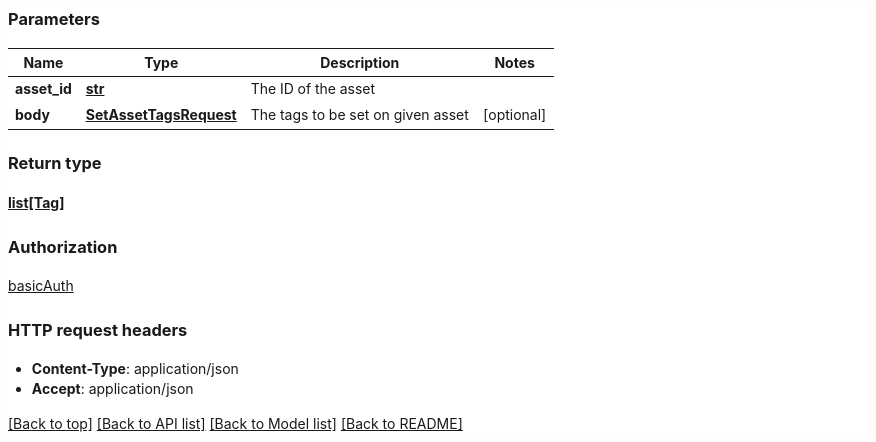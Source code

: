 ### Parameters

Name | Type | Description  | Notes
------------- | ------------- | ------------- | -------------
 **asset_id** | [**str**](.md)| The ID of the asset | 
 **body** | [**SetAssetTagsRequest**](SetAssetTagsRequest.md)| The tags to be set on given asset | [optional] 

### Return type

[**list[Tag]**](Tag.md)

### Authorization

[basicAuth](../README.md#basicAuth)

### HTTP request headers

 - **Content-Type**: application/json
 - **Accept**: application/json

[[Back to top]](#) [[Back to API list]](../README.md#documentation-for-api-endpoints) [[Back to Model list]](../README.md#documentation-for-models) [[Back to README]](../README.md)


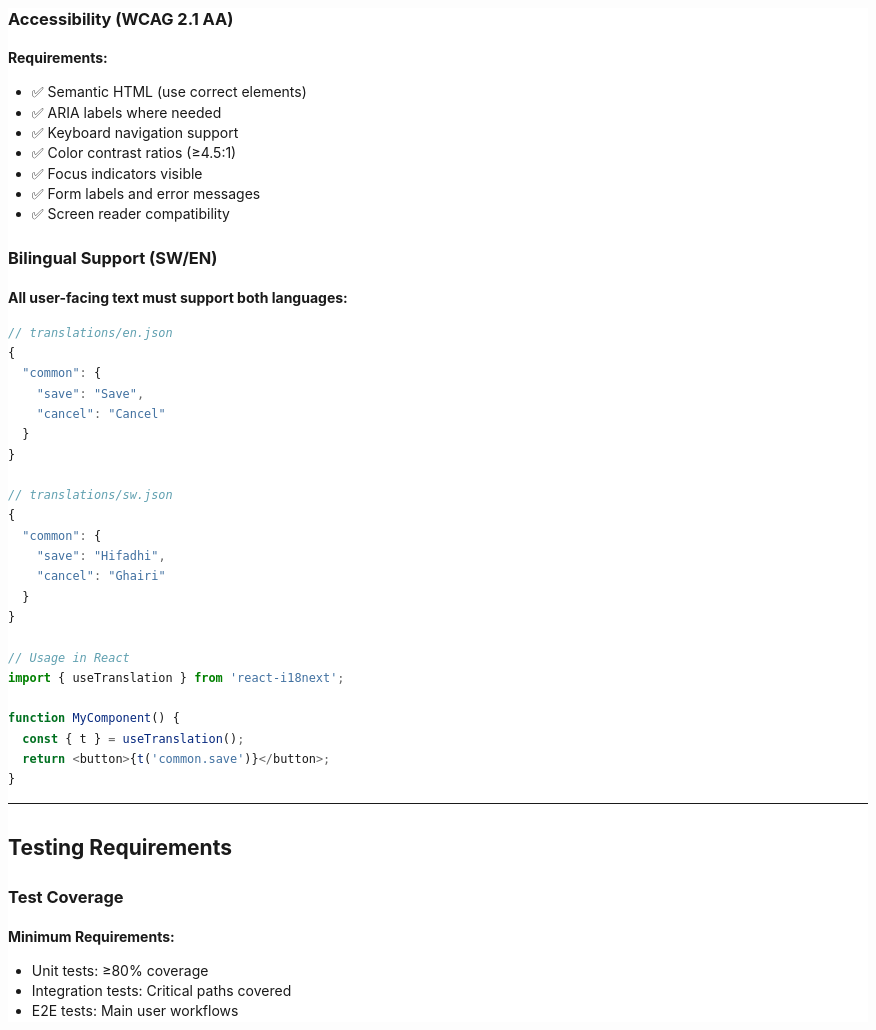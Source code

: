 ### Accessibility (WCAG 2.1 AA)

**Requirements:**
- ✅ Semantic HTML (use correct elements)
- ✅ ARIA labels where needed
- ✅ Keyboard navigation support
- ✅ Color contrast ratios (≥4.5:1)
- ✅ Focus indicators visible
- ✅ Form labels and error messages
- ✅ Screen reader compatibility

### Bilingual Support (SW/EN)

**All user-facing text must support both languages:**

```javascript
// translations/en.json
{
  "common": {
    "save": "Save",
    "cancel": "Cancel"
  }
}

// translations/sw.json
{
  "common": {
    "save": "Hifadhi",
    "cancel": "Ghairi"
  }
}

// Usage in React
import { useTranslation } from 'react-i18next';

function MyComponent() {
  const { t } = useTranslation();
  return <button>{t('common.save')}</button>;
}
```

---

## Testing Requirements

### Test Coverage

**Minimum Requirements:**
- Unit tests: ≥80% coverage
- Integration tests: Critical paths covered
- E2E tests: Main user workflows
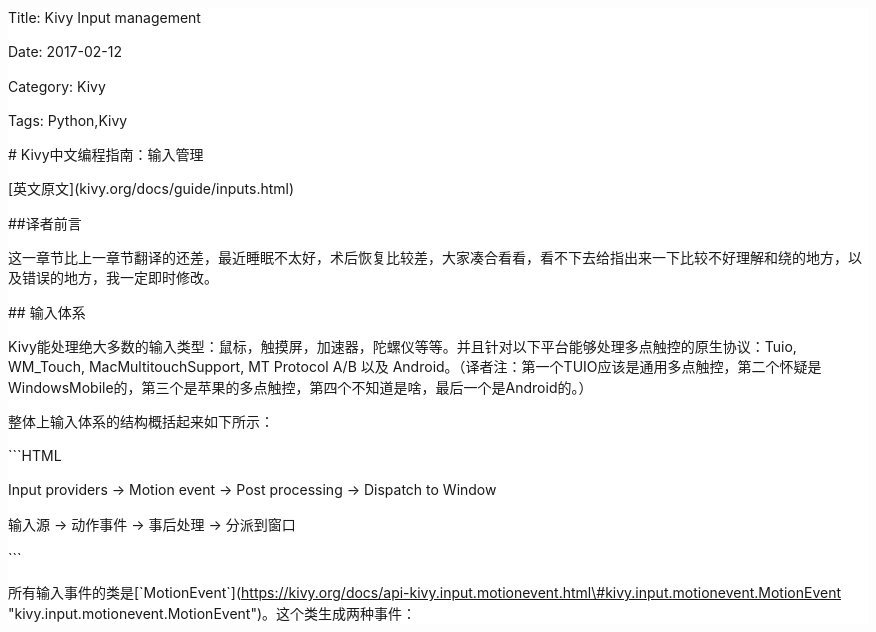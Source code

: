 Title: Kivy Input management

Date: 2017-02-12

Category: Kivy

Tags: Python,Kivy





\# Kivy中文编程指南：输入管理



\[英文原文\]\(kivy.org/docs/guide/inputs.html\)



\#\#译者前言

这一章节比上一章节翻译的还差，最近睡眠不太好，术后恢复比较差，大家凑合看看，看不下去给指出来一下比较不好理解和绕的地方，以及错误的地方，我一定即时修改。







\#\# 输入体系



Kivy能处理绝大多数的输入类型：鼠标，触摸屏，加速器，陀螺仪等等。并且针对以下平台能够处理多点触控的原生协议：Tuio, WM\_Touch, MacMultitouchSupport, MT Protocol A/B 以及 Android。（译者注：第一个TUIO应该是通用多点触控，第二个怀疑是WindowsMobile的，第三个是苹果的多点触控，第四个不知道是啥，最后一个是Android的。）



整体上输入体系的结构概括起来如下所示：





\`\`\`HTML

Input providers -&gt; Motion event -&gt; Post processing -&gt; Dispatch to Window



输入源 -&gt; 动作事件 -&gt; 事后处理 -&gt; 分派到窗口

\`\`\`















所有输入事件的类是\[\`MotionEvent\`\]\(https://kivy.org/docs/api-kivy.input.motionevent.html\#kivy.input.motionevent.MotionEvent "kivy.input.motionevent.MotionEvent"\)。这个类生成两种事件：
■ ■ ■
Your objective: Please provide a faithful transcription of all the data, pictures excluded.

Exercise response:
Source code

: ### Parameters

Name | Type | Description  | Notes
------------- | ------------- | ------------- | -------------
 **asset_id** | [**str**](.md)| The ID of the asset | 
 **body** | [**SetAssetTagsRequest**](SetAssetTagsRequest.md)| The tags to be set on given asset | [optional] 

### Return type

[**list[Tag]**](Tag.md)

### Authorization

[basicAuth](../README.md#basicAuth)

### HTTP request headers

 - **Content-Type**: application/json
 - **Accept**: application/json

[[Back to top]](#) [[Back to API list]](../README.md#documentation-for-api-endpoints) [[Back to Model list]](../README.md#documentation-for-models) [[Back to README]](../README.md)


Source code

: ### Accessibility (WCAG 2.1 AA)

**Requirements:**
- ✅ Semantic HTML (use correct elements)
- ✅ ARIA labels where needed
- ✅ Keyboard navigation support
- ✅ Color contrast ratios (≥4.5:1)
- ✅ Focus indicators visible
- ✅ Form labels and error messages
- ✅ Screen reader compatibility

### Bilingual Support (SW/EN)

**All user-facing text must support both languages:**

```javascript
// translations/en.json
{
  "common": {
    "save": "Save",
    "cancel": "Cancel"
  }
}

// translations/sw.json
{
  "common": {
    "save": "Hifadhi",
    "cancel": "Ghairi"
  }
}

// Usage in React
import { useTranslation } from 'react-i18next';

function MyComponent() {
  const { t } = useTranslation();
  return <button>{t('common.save')}</button>;
}
```

---

## Testing Requirements

### Test Coverage

**Minimum Requirements:**
- Unit tests: ≥80% coverage
- Integration tests: Critical paths covered
- E2E tests: Main user workflows
Source code

: Title: Kivy Input management

Date: 2017-02-12

Category: Kivy

Tags: Python,Kivy





\# Kivy中文编程指南：输入管理



\[英文原文\]\(kivy.org/docs/guide/inputs.html\)



\#\#译者前言

这一章节比上一章节翻译的还差，最近睡眠不太好，术后恢复比较差，大家凑合看看，看不下去给指出来一下比较不好理解和绕的地方，以及错误的地方，我一定即时修改。







\#\# 输入体系



Kivy能处理绝大多数的输入类型：鼠标，触摸屏，加速器，陀螺仪等等。并且针对以下平台能够处理多点触控的原生协议：Tuio, WM\_Touch, MacMultitouchSupport, MT Protocol A/B 以及 Android。（译者注：第一个TUIO应该是通用多点触控，第二个怀疑是WindowsMobile的，第三个是苹果的多点触控，第四个不知道是啥，最后一个是Android的。）



整体上输入体系的结构概括起来如下所示：





\`\`\`HTML

Input providers -&gt; Motion event -&gt; Post processing -&gt; Dispatch to Window



输入源 -&gt; 动作事件 -&gt; 事后处理 -&gt; 分派到窗口

\`\`\`















所有输入事件的类是\[\`MotionEvent\`\]\(https://kivy.org/docs/api-kivy.input.motionevent.html\#kivy.input.motionevent.MotionEvent "kivy.input.motionevent.MotionEvent"\)。这个类生成两种事件：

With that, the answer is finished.